● **WHAT TO PRODUCE**:
All lines from the entries below that contain the string "been" should be copied out.

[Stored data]
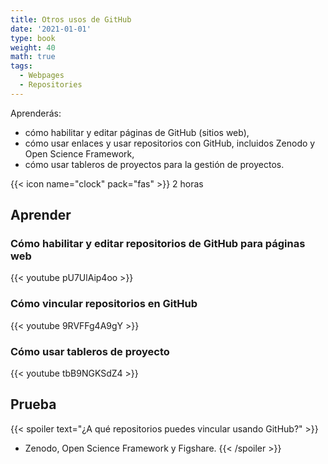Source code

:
 ```yaml
---
title: Otros usos de GitHub
date: '2021-01-01'
type: book
weight: 40
math: true
tags:
  - Webpages
  - Repositories
---
```


Aprenderás:
* cómo habilitar y editar páginas de GitHub (sitios web),
* cómo usar enlaces y usar repositorios con GitHub, incluidos Zenodo y Open Science Framework,
* cómo usar tableros de proyectos para la gestión de proyectos.

<!--more-->

{{< icon name="clock" pack="fas" >}} 2 horas

## Aprender
### Cómo habilitar y editar repositorios de GitHub para páginas web
{{< youtube pU7UlAip4oo  >}}

### Cómo vincular repositorios en GitHub
{{< youtube 9RVFFg4A9gY  >}}

### Cómo usar tableros de proyecto
{{< youtube tbB9NGKSdZ4  >}}

## Prueba

{{< spoiler text="¿A qué repositorios puedes vincular usando GitHub?" >}}
* Zenodo, Open Science Framework y Figshare.
{{< /spoiler >}}
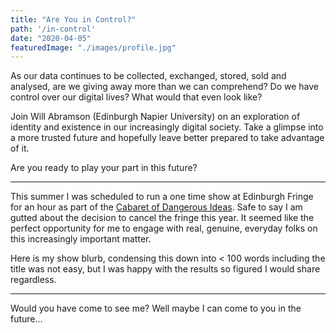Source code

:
 ```yaml
---
title: "Are You in Control?"
path: '/in-control'
date: "2020-04-05"
featuredImage: "./images/profile.jpg"  
---
```

As our data continues to be collected, exchanged, stored, sold and analysed, are we giving away more than we can comprehend? Do we have control over our digital lives? What would that even look like? 

Join Will Abramson (Edinburgh Napier University) on an exploration of identity and existence in our increasingly digital society. Take a glimpse into a more trusted future and hopefully leave better prepared to take advantage of it. 

Are you ready to play your part in this future?

<hr/>

This summer I was scheduled to run a one time show at Edinburgh Fringe for an hour as part of the [Cabaret of Dangerous Ideas](https://codi.beltanenetwork.org/). Safe to say I am gutted about the decision to cancel the fringe this year. It seemed like the perfect opportunity for me to engage with real, genuine, everyday folks on this increasingly important matter. 

Here is my show blurb, condensing this down into < 100 words including the title was not easy, but I was happy with the results so figured I would share regardless. 
 


<hr/>

Would you have come to see me? Well maybe I can come to you in the future...

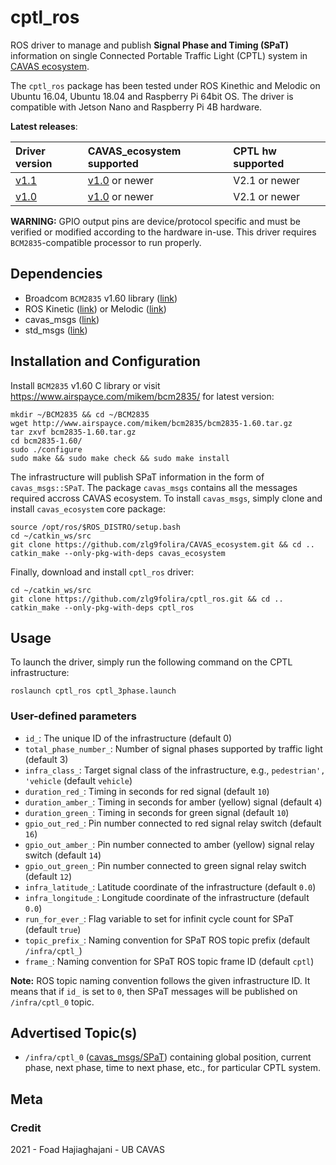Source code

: cptl_ros
======
ROS driver to manage and publish **Signal Phase and Timing (SPaT)** information on single Connected Portable Traffic Light (CPTL) system in [CAVAS ecosystem](https://github.com/zlg9folira/CAVAS_ecosystem).

The `cptl_ros` package has been tested under ROS Kinethic and Melodic on Ubuntu 16.04, Ubuntu 18.04 and Raspberry Pi 64bit OS. The driver is compatible with Jetson Nano and Raspberry Pi 4B hardware.

**Latest releases**: 

| Driver version | CAVAS_ecosystem supported | CPTL hw supported |
| :---         | :---      | :--- |
| [v1.1](https://github.com/zlg9folira/cptl_ros/releases/tag/1.1)   | [v1.0](https://github.com/zlg9folira/CAVAS_ecosystem/releases/tag/v1.0) or newer   | V2.1 or newer   |
| [v1.0](https://github.com/zlg9folira/cptl_ros/releases/tag/1.0)     | [v1.0](https://github.com/zlg9folira/CAVAS_ecosystem/releases/tag/v1.0) or newer       | V2.1 or newer  |

**WARNING:** GPIO output pins are device/protocol specific and must be verified or modified according to the hardware in-use. This driver requires `BCM2835`-compatible processor to run properly.

## Dependencies

 - Broadcom `BCM2835` v1.60 library ([link](https://www.airspayce.com/mikem/bcm2835/))
 - ROS Kinetic ([link](http://wiki.ros.org/kinetic/Installation)) or Melodic ([link](http://wiki.ros.org/melodic/Installation/Ubuntu))
 - cavas_msgs ([link](https://github.com/zlg9folira/CAVAS_ecosystem))
 - std_msgs ([link](http://wiki.ros.org/std_msgs))

## Installation and Configuration

Install `BCM2835` v1.60 C library or visit https://www.airspayce.com/mikem/bcm2835/ for latest version:
```
mkdir ~/BCM2835 && cd ~/BCM2835
wget http://www.airspayce.com/mikem/bcm2835/bcm2835-1.60.tar.gz
tar zxvf bcm2835-1.60.tar.gz 
cd bcm2835-1.60/
sudo ./configure
sudo make && sudo make check && sudo make install
```

The infrastructure will publish SPaT information in the form of `cavas_msgs::SPaT`. The package `cavas_msgs` contains all the messages required accross CAVAS ecosystem. To install `cavas_msgs`, simply clone and install `cavas_ecosystem` core package:
```
source /opt/ros/$ROS_DISTRO/setup.bash
cd ~/catkin_ws/src
git clone https://github.com/zlg9folira/CAVAS_ecosystem.git && cd ..
catkin_make --only-pkg-with-deps cavas_ecosystem
```

Finally, download and install `cptl_ros` driver:
```
cd ~/catkin_ws/src
git clone https://github.com/zlg9folira/cptl_ros.git && cd ..
catkin_make --only-pkg-with-deps cptl_ros
```

## Usage

To launch the driver, simply run the following command on the CPTL infrastructure:
```
roslaunch cptl_ros cptl_3phase.launch
```

### User-defined parameters

 - `id_`: The unique ID of the infrastructure (default 0)
 - `total_phase_number_`: Number of signal phases supported by traffic light (default 3)
 - `infra_class_`: Target signal class of the infrastructure, e.g., `pedestrian', 'vehicle` (default `vehicle`)
 - `duration_red_`: Timing in seconds for red signal (default `10`) 
 - `duration_amber_`: Timing in seconds for amber (yellow) signal (default `4`) 
 - `duration_green_`: Timing in seconds for green signal (default `10`) 
 - `gpio_out_red_`: Pin number connected to red signal relay switch (default `16`)
 - `gpio_out_amber_`: Pin number connected to amber (yellow) signal relay switch (default `14`)
 - `gpio_out_green_`: Pin number connected to green signal relay switch (default `12`)
 - `infra_latitude_`: Latitude coordinate of the infrastructure (default `0.0`)
 - `infra_longitude_`: Longitude coordinate of the infrastructure (default `0.0`)
 - `run_for_ever_`: Flag variable to set for infinit cycle count for SPaT (default `true`)
 - `topic_prefix_`: Naming convention for SPaT ROS topic prefix (default `/infra/cptl_`)
 - `frame_`: Naming convention for SPaT ROS topic frame ID (default `cptl`)

**Note:** ROS topic naming convention follows the given infrastructure ID. It means that if `id_` is set to `0`, then SPaT messages will be published on `/infra/cptl_0` topic. 


## Advertised Topic(s)

 - `/infra/cptl_0` ([cavas_msgs/SPaT](https://github.com/zlg9folira/CAVAS_ecosystem/tree/main/cavas_msgs))
   containing global position, current phase, next phase, time to next phase, etc., for particular CPTL system.

## Meta
### Credit
2021 - Foad Hajiaghajani - UB CAVAS


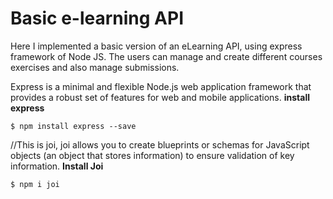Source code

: # Basic e-learning API
Here I implemented a basic version of an eLearning API, using express framework of Node JS. The users can manage and create different courses exercises and also manage submissions.

Express is a minimal and flexible Node.js web application framework that provides a robust set of features for web and mobile applications.
**install express**
```
$ npm install express --save
```
//This is joi, joi allows you to create blueprints or schemas for JavaScript objects (an object that stores information) to ensure validation of key information.
**Install Joi**
```
$ npm i joi
```
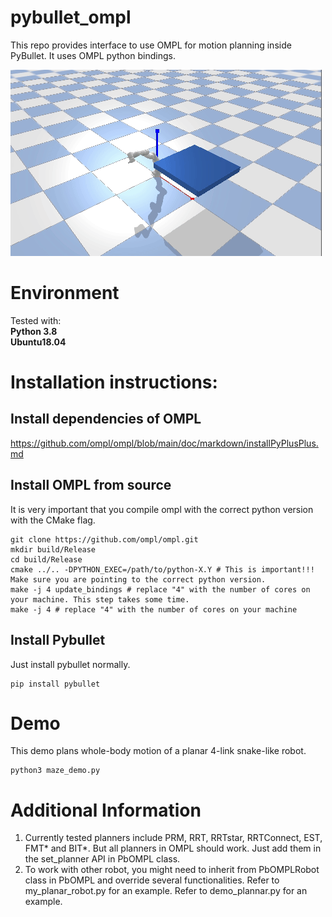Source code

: # pybullet_ompl
This repo provides interface to use OMPL for motion planning inside PyBullet. It uses OMPL python bindings.

![example](/images/example.gif)

# Environment
Tested with:<br>
**Python 3.8**<br>
**Ubuntu18.04**

# Installation instructions:

## Install dependencies of OMPL
https://github.com/ompl/ompl/blob/main/doc/markdown/installPyPlusPlus.md

## Install OMPL from source
It is very important that you compile ompl with the correct python version with the CMake flag.
```
git clone https://github.com/ompl/ompl.git
mkdir build/Release
cd build/Release
cmake ../.. -DPYTHON_EXEC=/path/to/python-X.Y # This is important!!! Make sure you are pointing to the correct python version.
make -j 4 update_bindings # replace "4" with the number of cores on your machine. This step takes some time.
make -j 4 # replace "4" with the number of cores on your machine
```

## Install Pybullet
Just install pybullet normally.
```
pip install pybullet
```

# Demo
This demo plans whole-body motion of a planar 4-link snake-like robot.
```
python3 maze_demo.py
```

# Additional Information
1. Currently tested planners include PRM, RRT, RRTstar, RRTConnect, EST, FMT* and BIT*. But all planners in OMPL should work. Just add them in the set_planner API in PbOMPL class.
2. To work with other robot, you might need to inherit from PbOMPLRobot class in PbOMPL and override several functionalities. Refer to my_planar_robot.py for an example. Refer to demo_plannar.py for an example.
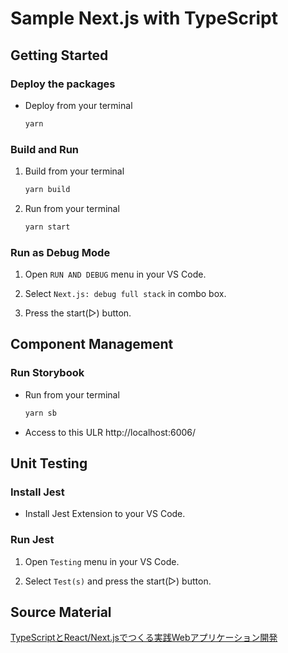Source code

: # Sample Next.js with TypeScript

## Getting Started

### Deploy the packages

- Deploy from your terminal
  
   ```bash
   yarn 
   ```

### Build and Run

1. Build from your terminal
   
   ```bash
   yarn build
   ```

2. Run from your terminal
   
   ```bash
   yarn start
   ```

### Run as Debug Mode

1. Open `RUN AND DEBUG` menu in your VS Code.

2. Select `Next.js: debug full stack` in combo box.

3. Press the start(▷) button. 

## Component Management

### Run Storybook

- Run from your terminal
  
   ```bash
   yarn sb 
   ```

- Access to this ULR
  http://localhost:6006/

## Unit Testing

### Install Jest

- Install Jest Extension to your VS Code.

### Run Jest

1. Open `Testing` menu in your VS Code.

2. Select `Test(s)` and press the start(▷) button. 

## Source Material

[TypeScriptとReact/Next.jsでつくる実践Webアプリケーション開発](https://gihyo.jp/book/2022/978-4-297-12916-3)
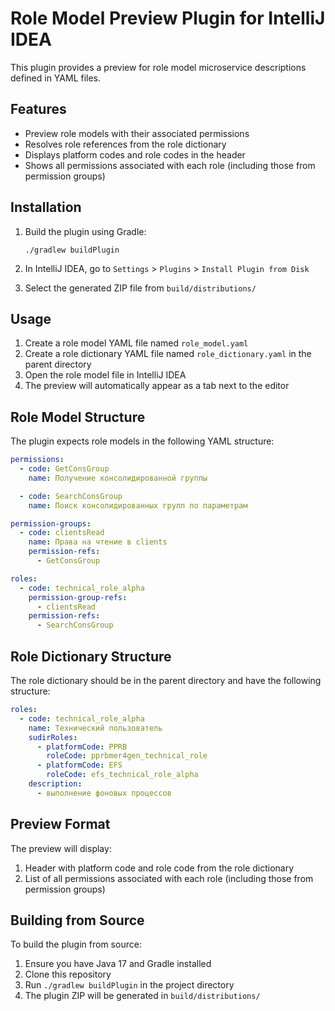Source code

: # Role Model Preview Plugin for IntelliJ IDEA

This plugin provides a preview for role model microservice descriptions defined in YAML files.

## Features

- Preview role models with their associated permissions
- Resolves role references from the role dictionary
- Displays platform codes and role codes in the header
- Shows all permissions associated with each role (including those from permission groups)

## Installation

1. Build the plugin using Gradle:
   ```
   ./gradlew buildPlugin
   ```

2. In IntelliJ IDEA, go to `Settings` > `Plugins` > `Install Plugin from Disk`
3. Select the generated ZIP file from `build/distributions/`

## Usage

1. Create a role model YAML file named `role_model.yaml`
2. Create a role dictionary YAML file named `role_dictionary.yaml` in the parent directory
3. Open the role model file in IntelliJ IDEA
4. The preview will automatically appear as a tab next to the editor

## Role Model Structure

The plugin expects role models in the following YAML structure:

```yaml
permissions:
  - code: GetConsGroup
    name: Получение консолидированной группы

  - code: SearchConsGroup
    name: Поиск консолидированных групп по параметрам

permission-groups:
  - code: clientsRead
    name: Права на чтение в clients
    permission-refs:
      - GetConsGroup

roles:
  - code: technical_role_alpha
    permission-group-refs:
      - clientsRead
    permission-refs:
      - SearchConsGroup
```

## Role Dictionary Structure

The role dictionary should be in the parent directory and have the following structure:

```yaml
roles:
  - code: technical_role_alpha
    name: Технический пользователь
    sudirRoles:
      - platformCode: PPRB
        roleCode: pprbmer4gen_technical_role
      - platformCode: EFS
        roleCode: efs_technical_role_alpha
    description:
      - выполнение фоновых процессов
```

## Preview Format

The preview will display:

1. Header with platform code and role code from the role dictionary
2. List of all permissions associated with each role (including those from permission groups)

## Building from Source

To build the plugin from source:

1. Ensure you have Java 17 and Gradle installed
2. Clone this repository
3. Run `./gradlew buildPlugin` in the project directory
4. The plugin ZIP will be generated in `build/distributions/`
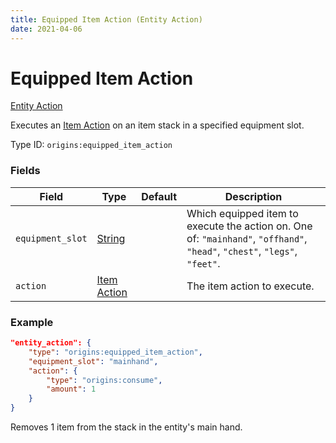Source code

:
 ```yaml
---
title: Equipped Item Action (Entity Action)
date: 2021-04-06
---
```


# Equipped Item Action

[Entity Action](../entity_actions.md)

Executes an [Item Action](../item_actions.md) on an item stack in a specified equipment slot.

Type ID: `origins:equipped_item_action`

### Fields

Field  | Type | Default | Description
-------|------|---------|-------------
`equipment_slot` | [String](../data_types/string.md) | |  Which equipped item to execute the action on. One of: `"mainhand"`, `"offhand"`, `"head"`, `"chest"`, `"legs"`, `"feet"`.
`action` | [Item Action](../item_actions.md) | | The item action to execute.

### Example
```json
"entity_action": {
  	"type": "origins:equipped_item_action",
  	"equipment_slot": "mainhand",
  	"action": {
	  	"type": "origins:consume",
	  	"amount": 1
  	}
}
```
Removes 1 item from the stack in the entity's main hand.
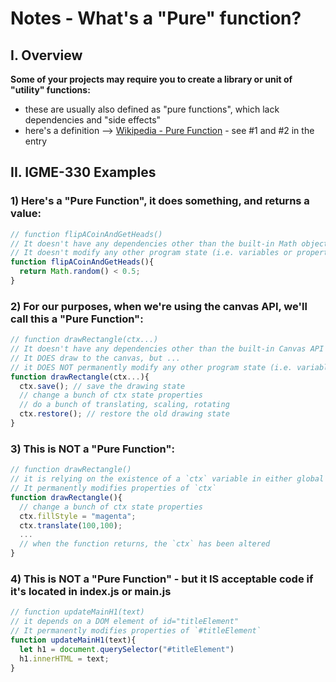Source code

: # Notes - What's a "Pure" function?

## I. Overview

**Some of your projects may require you to create a library or unit of "utility" functions:**
  - these are usually also defined as "pure functions", which lack dependencies and "side effects"
  - here's a definition --> [Wikipedia - Pure Function](https://en.wikipedia.org/wiki/Pure_function) - see #1 and #2 in the entry

## II. IGME-330 Examples

### 1) Here's a "Pure Function", it does something, and returns a value:

```js
// function flipACoinAndGetHeads()
// It doesn't have any dependencies other than the built-in Math object
// It doesn't modify any other program state (i.e. variables or properties of objects) in the program
function flipACoinAndGetHeads(){
  return Math.random() < 0.5;
}
```	
	
### 2) For our purposes, when we're using the canvas API, we'll call this a "Pure Function":

```js
// function drawRectangle(ctx...)
// It doesn't have any dependencies other than the built-in Canvas API
// It DOES draw to the canvas, but ...
// it DOES NOT permanently modify any other program state (i.e. variables or properties of objects) in the program
function drawRectangle(ctx...){
  ctx.save(); // save the drawing state
  // change a bunch of ctx state properties
  // do a bunch of translating, scaling, rotating
  ctx.restore(); // restore the old drawing state
}
```

### 3) This is NOT a "Pure Function":

```js
// function drawRectangle()
// it is relying on the existence of a `ctx` variable in either global or script scope
// It permanently modifies properties of `ctx`
function drawRectangle(){
  // change a bunch of ctx state properties
  ctx.fillStyle = "magenta";
  ctx.translate(100,100);
  ...
  // when the function returns, the `ctx` has been altered
}
```

### 4) This is NOT a "Pure Function" - but it IS acceptable code if it's located in index.js or main.js
	
  
```js
// function updateMainH1(text)
// it depends on a DOM element of id="titleElement"
// It permanently modifies properties of `#titleElement`
function updateMainH1(text){
  let h1 = document.querySelector("#titleElement")
  h1.innerHTML = text;
}
```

● **ANSWER BELOW**:
The `cptl_ros` package has been tested under ROS Kinethic and Melodic on Ubuntu 16.04, Ubuntu 18.04 and Raspberry Pi 64bit OS. The driver is compatible with Jetson Nano and Raspberry Pi 4B hardware.
  // when the function returns, the `ctx` has been altered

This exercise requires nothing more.